Stored data entries:
[Start of section]

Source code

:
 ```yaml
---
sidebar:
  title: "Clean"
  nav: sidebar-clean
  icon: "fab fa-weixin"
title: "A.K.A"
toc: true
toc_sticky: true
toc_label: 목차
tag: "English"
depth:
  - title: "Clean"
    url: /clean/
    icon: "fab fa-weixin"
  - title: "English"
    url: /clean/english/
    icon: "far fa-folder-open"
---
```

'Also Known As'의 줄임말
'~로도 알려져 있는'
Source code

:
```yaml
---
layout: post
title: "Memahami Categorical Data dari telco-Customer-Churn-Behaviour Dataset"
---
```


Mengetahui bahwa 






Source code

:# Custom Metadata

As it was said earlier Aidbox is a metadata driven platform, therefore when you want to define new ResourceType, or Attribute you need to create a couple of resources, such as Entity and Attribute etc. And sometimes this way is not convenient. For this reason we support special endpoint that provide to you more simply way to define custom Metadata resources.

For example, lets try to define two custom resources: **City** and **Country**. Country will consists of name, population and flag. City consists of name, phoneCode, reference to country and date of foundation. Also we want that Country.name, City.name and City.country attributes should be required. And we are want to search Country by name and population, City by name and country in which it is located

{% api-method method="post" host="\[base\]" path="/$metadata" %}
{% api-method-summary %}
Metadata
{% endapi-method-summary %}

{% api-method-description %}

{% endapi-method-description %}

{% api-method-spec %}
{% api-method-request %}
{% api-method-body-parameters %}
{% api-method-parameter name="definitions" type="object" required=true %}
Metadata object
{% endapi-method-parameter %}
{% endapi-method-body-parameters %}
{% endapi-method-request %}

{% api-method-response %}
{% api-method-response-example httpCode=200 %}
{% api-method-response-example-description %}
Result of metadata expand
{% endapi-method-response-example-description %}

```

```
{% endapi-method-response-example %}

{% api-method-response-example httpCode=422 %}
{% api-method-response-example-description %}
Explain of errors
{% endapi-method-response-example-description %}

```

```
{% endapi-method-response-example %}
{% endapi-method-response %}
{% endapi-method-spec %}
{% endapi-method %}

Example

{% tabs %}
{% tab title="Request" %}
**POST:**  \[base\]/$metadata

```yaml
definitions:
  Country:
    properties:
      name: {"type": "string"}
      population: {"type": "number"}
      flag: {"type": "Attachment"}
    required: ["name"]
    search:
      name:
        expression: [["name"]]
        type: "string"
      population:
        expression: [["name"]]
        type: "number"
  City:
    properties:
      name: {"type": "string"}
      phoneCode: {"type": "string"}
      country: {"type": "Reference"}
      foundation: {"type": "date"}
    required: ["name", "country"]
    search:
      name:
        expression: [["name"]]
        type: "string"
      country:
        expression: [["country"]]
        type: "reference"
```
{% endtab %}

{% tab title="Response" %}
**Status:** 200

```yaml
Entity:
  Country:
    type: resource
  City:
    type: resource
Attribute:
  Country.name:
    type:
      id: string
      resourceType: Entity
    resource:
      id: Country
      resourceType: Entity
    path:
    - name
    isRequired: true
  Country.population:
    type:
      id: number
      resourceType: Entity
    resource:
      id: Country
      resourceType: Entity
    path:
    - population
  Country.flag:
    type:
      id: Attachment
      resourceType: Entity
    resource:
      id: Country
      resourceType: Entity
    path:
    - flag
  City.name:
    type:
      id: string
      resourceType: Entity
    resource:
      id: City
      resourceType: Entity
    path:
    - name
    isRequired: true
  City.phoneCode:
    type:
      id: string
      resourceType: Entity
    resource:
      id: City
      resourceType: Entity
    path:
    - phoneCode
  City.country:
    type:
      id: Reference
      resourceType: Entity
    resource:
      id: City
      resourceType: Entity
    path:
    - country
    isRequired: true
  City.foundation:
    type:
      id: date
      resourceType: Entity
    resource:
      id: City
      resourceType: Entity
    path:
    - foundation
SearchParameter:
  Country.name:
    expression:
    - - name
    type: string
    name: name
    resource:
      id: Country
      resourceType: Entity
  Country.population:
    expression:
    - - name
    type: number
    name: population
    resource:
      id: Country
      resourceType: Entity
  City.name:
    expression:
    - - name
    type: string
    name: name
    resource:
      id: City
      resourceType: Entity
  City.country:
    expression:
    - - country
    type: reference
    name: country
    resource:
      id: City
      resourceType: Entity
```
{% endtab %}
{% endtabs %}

[End of section]

Taking the records above, retype every line from the one with "Known As'의 줄임말" down to the one with "As it was said", exactly and with nothing else.

'Also Known As'의 줄임말
'~로도 알려져 있는'
Source code

:
```yaml
---
layout: post
title: "Memahami Categorical Data dari telco-Customer-Churn-Behaviour Dataset"
---
```


Mengetahui bahwa 






Source code

:# Custom Metadata

As it was said earlier Aidbox is a metadata driven platform, therefore when you want to define new ResourceType, or Attribute you need to create a couple of resources, such as Entity and Attribute etc. And sometimes this way is not convenient. For this reason we support special endpoint that provide to you more simply way to define custom Metadata resources.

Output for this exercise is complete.